St. Matthew's German Lutheran Church

Spire of the Gothic Revival church
Main Entry of St. Matthew's Church

Historic American Building Survey

Quick Facts

405 King Street, Charleston, SC

Patterned after typical German Gothic churches, St. Matthew's German Lutheran Church is a Gothic Revival church designed by local architect John Henry Deveraux and constructed between 1867 and 1872. An immigrant from Ireland, Deveraux became a noted architect in Charleston by the late 1860s. Its 297-foot steeple once made it the tallest building in South Carolina; it continues to possess the tallest spire. The congregation was founded originally by German-speaking Lutherans in 1840. Their first church was located at the corner of Hasell and Anson Streets, now St. Johannes's Lutheran church. As Charleston's German community grew quickly in the mid-19th century, so did the congregation, and the need for a larger church. Three thousand people gathered for the dedication ceremony of St. Matthew's in 1872.

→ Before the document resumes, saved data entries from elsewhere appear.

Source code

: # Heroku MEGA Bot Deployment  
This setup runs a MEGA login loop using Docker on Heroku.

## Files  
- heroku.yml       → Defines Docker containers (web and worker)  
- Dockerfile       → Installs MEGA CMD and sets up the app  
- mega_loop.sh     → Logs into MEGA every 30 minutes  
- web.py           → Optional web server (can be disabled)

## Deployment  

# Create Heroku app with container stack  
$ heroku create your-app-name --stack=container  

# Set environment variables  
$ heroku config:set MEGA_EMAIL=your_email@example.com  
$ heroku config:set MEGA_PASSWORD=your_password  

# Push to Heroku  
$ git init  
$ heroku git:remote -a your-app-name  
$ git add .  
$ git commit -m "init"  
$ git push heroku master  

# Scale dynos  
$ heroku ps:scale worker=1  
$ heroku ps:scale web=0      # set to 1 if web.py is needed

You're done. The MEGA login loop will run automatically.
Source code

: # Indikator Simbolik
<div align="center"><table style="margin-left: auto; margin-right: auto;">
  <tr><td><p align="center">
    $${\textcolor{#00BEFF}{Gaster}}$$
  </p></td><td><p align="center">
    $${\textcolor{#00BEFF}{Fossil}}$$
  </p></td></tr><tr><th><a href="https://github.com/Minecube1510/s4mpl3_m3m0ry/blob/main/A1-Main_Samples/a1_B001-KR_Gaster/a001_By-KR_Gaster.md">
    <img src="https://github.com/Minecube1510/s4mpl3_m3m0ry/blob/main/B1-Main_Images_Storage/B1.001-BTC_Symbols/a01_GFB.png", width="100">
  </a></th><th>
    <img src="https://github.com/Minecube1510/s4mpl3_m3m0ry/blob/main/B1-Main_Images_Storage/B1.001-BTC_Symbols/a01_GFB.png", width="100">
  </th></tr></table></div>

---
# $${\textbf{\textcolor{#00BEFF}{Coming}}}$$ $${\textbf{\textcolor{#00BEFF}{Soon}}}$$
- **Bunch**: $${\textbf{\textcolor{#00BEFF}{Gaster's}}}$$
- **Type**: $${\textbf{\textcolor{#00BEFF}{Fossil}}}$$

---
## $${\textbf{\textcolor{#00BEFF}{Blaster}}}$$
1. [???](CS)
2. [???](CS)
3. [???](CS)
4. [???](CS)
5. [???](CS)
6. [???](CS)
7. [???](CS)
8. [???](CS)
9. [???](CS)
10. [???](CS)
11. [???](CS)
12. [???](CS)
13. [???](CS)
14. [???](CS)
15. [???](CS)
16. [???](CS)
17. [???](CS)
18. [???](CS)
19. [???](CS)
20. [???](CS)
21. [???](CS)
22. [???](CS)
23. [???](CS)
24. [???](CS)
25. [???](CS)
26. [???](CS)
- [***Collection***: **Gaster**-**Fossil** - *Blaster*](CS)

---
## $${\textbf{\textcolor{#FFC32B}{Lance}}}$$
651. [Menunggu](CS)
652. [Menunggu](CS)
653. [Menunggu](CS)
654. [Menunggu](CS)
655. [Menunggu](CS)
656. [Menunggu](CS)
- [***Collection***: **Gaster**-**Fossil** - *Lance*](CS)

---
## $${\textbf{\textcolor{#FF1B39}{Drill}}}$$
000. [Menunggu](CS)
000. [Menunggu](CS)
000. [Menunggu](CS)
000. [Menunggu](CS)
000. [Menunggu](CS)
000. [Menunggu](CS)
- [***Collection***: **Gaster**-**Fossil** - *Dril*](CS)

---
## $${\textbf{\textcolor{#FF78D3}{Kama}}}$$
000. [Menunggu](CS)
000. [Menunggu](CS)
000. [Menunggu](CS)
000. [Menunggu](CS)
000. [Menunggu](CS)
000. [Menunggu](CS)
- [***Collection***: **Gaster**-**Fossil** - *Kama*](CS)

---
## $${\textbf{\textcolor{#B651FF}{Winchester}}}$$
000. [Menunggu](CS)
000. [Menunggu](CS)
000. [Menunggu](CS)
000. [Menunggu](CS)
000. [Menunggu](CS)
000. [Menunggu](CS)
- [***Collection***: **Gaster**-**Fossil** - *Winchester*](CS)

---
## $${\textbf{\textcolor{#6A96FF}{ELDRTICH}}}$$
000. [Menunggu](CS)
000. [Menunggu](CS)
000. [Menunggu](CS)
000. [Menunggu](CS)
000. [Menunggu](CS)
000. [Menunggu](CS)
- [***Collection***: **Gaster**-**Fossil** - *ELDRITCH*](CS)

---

In 1965, a fire destroyed much of the interior of the church and steeple, which crashed spectacularly into King Street. The damaged portions were carefully restored except for a finial on the steeple. The iron finial, designed by prominent Charleston ironworker Christopher Werner, was prohibitively expensive to replace at $500,000. The stained glass windows in the apse and under the balcony, as well as the pulpit, are original to the building. St. Matthew's is one of more than 1400 historically significant buildings within the Charleston Old and Historic District.